Weekly “What is it?”: Every Kid Outdoors

A map showing the route (in green) of our cross-country camping trip/geography class. Photo credit: Carrie Stevenson, UF IFAS Extension
The author with her classmates atop a Canadian glacier. Photo credit: Gregory Jeane

The summer after my junior year of college, I took part in a nearly 40-day road trip with the geography department at my university. We headed west from Birmingham to New Mexico, then north to Banff National Park, traveling through fourteen states and two Canadian provinces before making our way back to Alabama. Between destinations, our professor lectured on geographical formations as we looked out the windows of the 15-passenger van he drove. For a kid who’d previously spent little time out west, it was the adventure of a lifetime. We camped in frigid valleys and atop mountains, hiked for miles, cooked most meals over a fire, and visited dozens of national parks and monuments. That experience opened my mind to the incredible variety and sheer beauty of the American wilderness, cementing my lifelong resolve to help protect and conserve it.
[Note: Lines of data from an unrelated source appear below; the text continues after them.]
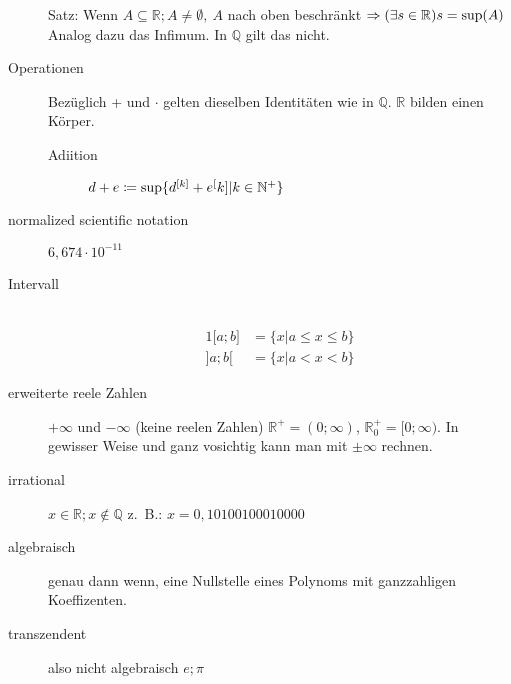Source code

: \begin{description}
    Satz: Wenn $A \subseteq \mathbb{R}; A \not = \emptyset,\ A$ nach oben beschränkt $\Rightarrow (\exists s \in \mathbb{R}) s = \operatorname{sup}(A)$ Analog dazu das Infimum.
    In $\mathbb{Q}$ gilt das nicht.

    \item[Operationen] Bezüglich + und $\cdot$ gelten dieselben Identitäten wie in $\mathbb{Q}$. $\mathbb{R}$ bilden einen Körper.
    \begin{description}
        \item[Adiition] $d + e \coloneqq \operatorname{sup} \lbrace d^{[k]} + e^[k] | k \in \mathbb{N}^+ \rbrace$
        \item[]
    \end{description}
    \item[normalized scientific notation] $6,674 \cdot 10^{-11}$
    \item[Intervall] \
    \begin{alignat*}{1}
        \lbrack a; b \rbrack & = \lbrace x | a \leq x\leq b \rbrace \\
        \rbrack a; b \lbrack & = \lbrace x | a < x < b \rbrace
    \end{alignat*}
    \item[erweiterte reele Zahlen] $+\infty$ und $-\infty$ (keine reelen Zahlen) $\mathbb{R}^+ = (0; \infty)$, $\mathbb{R}_0^+=\lbrack 0 ; \infty)$.
    In gewisser Weise und ganz vosichtig kann man mit $\pm \infty$ rechnen.
    \item[irrational] $x \in \mathbb{R}; x \not \in \mathbb{Q}$ z.~B.: $x = 0,10100100010000$
    \item[algebraisch] genau dann wenn, eine Nullstelle eines Polynoms mit ganzzahligen Koeffizenten.
    \item[transzendent] also nicht algebraisch $e; \pi$
\end{description}
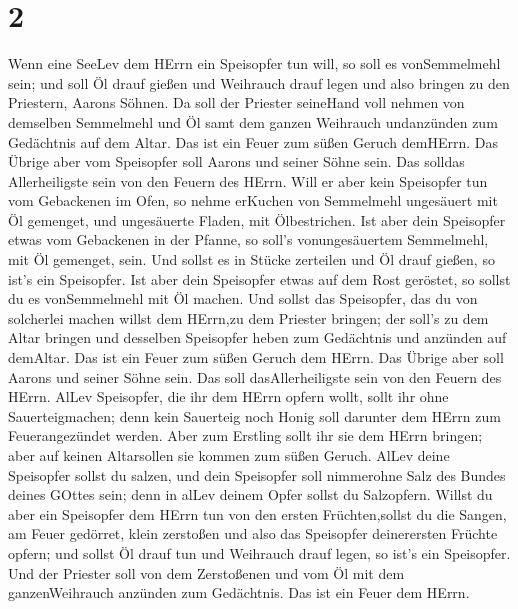 \hypertarget{section-1}{%
\section{2}\label{section-1}}

 Wenn eine SeeLev dem HErrn ein Speisopfer tun will, so soll
es vonSemmelmehl sein; und soll Öl drauf gießen und Weihrauch drauf
legen  und also bringen zu den Priestern, Aarons Söhnen. Da
soll der Priester seineHand voll nehmen von demselben Semmelmehl und Öl
samt dem ganzen Weihrauch undanzünden zum Gedächtnis auf dem Altar. Das
ist ein Feuer zum süßen Geruch demHErrn.  Das Übrige aber
vom Speisopfer soll Aarons und seiner Söhne sein. Das solldas
Allerheiligste sein von den Feuern des HErrn.  Will er aber
kein Speisopfer tun vom Gebackenen im Ofen, so nehme erKuchen von
Semmelmehl ungesäuert mit Öl gemenget, und ungesäuerte Fladen, mit
Ölbestrichen.  Ist aber dein Speisopfer etwas vom Gebackenen
in der Pfanne, so soll's vonungesäuertem Semmelmehl, mit Öl gemenget,
sein.  Und sollst es in Stücke zerteilen und Öl drauf
gießen, so ist's ein Speisopfer.  Ist aber dein Speisopfer
etwas auf dem Rost geröstet, so sollst du es vonSemmelmehl mit Öl
machen.  Und sollst das Speisopfer, das du von solcherlei
machen willst dem HErrn,zu dem Priester bringen; der soll's zu dem Altar
bringen  und desselben Speisopfer heben zum Gedächtnis und
anzünden auf demAltar. Das ist ein Feuer zum süßen Geruch dem HErrn.
 Das Übrige aber soll Aarons und seiner Söhne sein. Das
soll dasAllerheiligste sein von den Feuern des HErrn. 
AlLev Speisopfer, die ihr dem HErrn opfern wollt, sollt ihr ohne
Sauerteigmachen; denn kein Sauerteig noch Honig soll darunter dem HErrn
zum Feuerangezündet werden.  Aber zum Erstling sollt ihr
sie dem HErrn bringen; aber auf keinen Altarsollen sie kommen zum süßen
Geruch.  AlLev deine Speisopfer sollst du salzen, und dein
Speisopfer soll nimmerohne Salz des Bundes deines GOttes sein; denn in
alLev deinem Opfer sollst du Salzopfern.  Willst du aber
ein Speisopfer dem HErrn tun von den ersten Früchten,sollst du die
Sangen, am Feuer gedörret, klein zerstoßen und also das Speisopfer
deinerersten Früchte opfern;  und sollst Öl drauf tun und
Weihrauch drauf legen, so ist's ein Speisopfer.  Und der
Priester soll von dem Zerstoßenen und vom Öl mit dem ganzenWeihrauch
anzünden zum Gedächtnis. Das ist ein Feuer dem HErrn.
A bison grazing at Yellowstone National Park. Photo credit: Carrie Stevenson, UF IFAS Extension

Since that collegiate adventure, I’ve been lucky to visit National Parks from the Dry Tortugas in Key West to Denali in Alaska, and many in between. I believe all kids (and adults!) need the opportunity to experience wild places. National Parks give us the chance to understand the magnificent scale of mountain ranges or desert, discover new ecosystems, and see wild animals that most children have only seen in storybooks.

My daughter, showing off her 4th grade parks pass. Photo credit: Carrie Stevenson, UF IFAS Extension

About 20 years after I first visited Yellowstone—America’s first designated national park—we took our children there on a summer trip. We’d recently learned of the National Park System’s “Every Kid Outdoors” effort, which grants 4th graders a free pass to every federal park, monument, and recreational area. That summer our daughter had just completed 4th grade and earned her free pass. She proudly presented it to the ranger working the Yellowstone admissions gate, who congratulated her for bringing her family to the park and waved us all in with a smile. The 4th grade pass admits three adults and any child under 16 for free.

Hiking a trail in Yellowstone with my family. Photo credit: Carrie Stevenson, UF IFAS Extension

The pass saved us $70 for entry to Yellowstone and the Grand Tetons, but the experiences our family had together in the parks were priceless. For kids raised in flat-elevation Florida, the opportunity to hike mountains, watch geysers blow, and see bears, bison, and elk was completely new and exciting. While there, our kids also participated in Junior Ranger programs, which entail ranger-guided hikes and programs, activity books, and special Junior Ranger patches and pins for children.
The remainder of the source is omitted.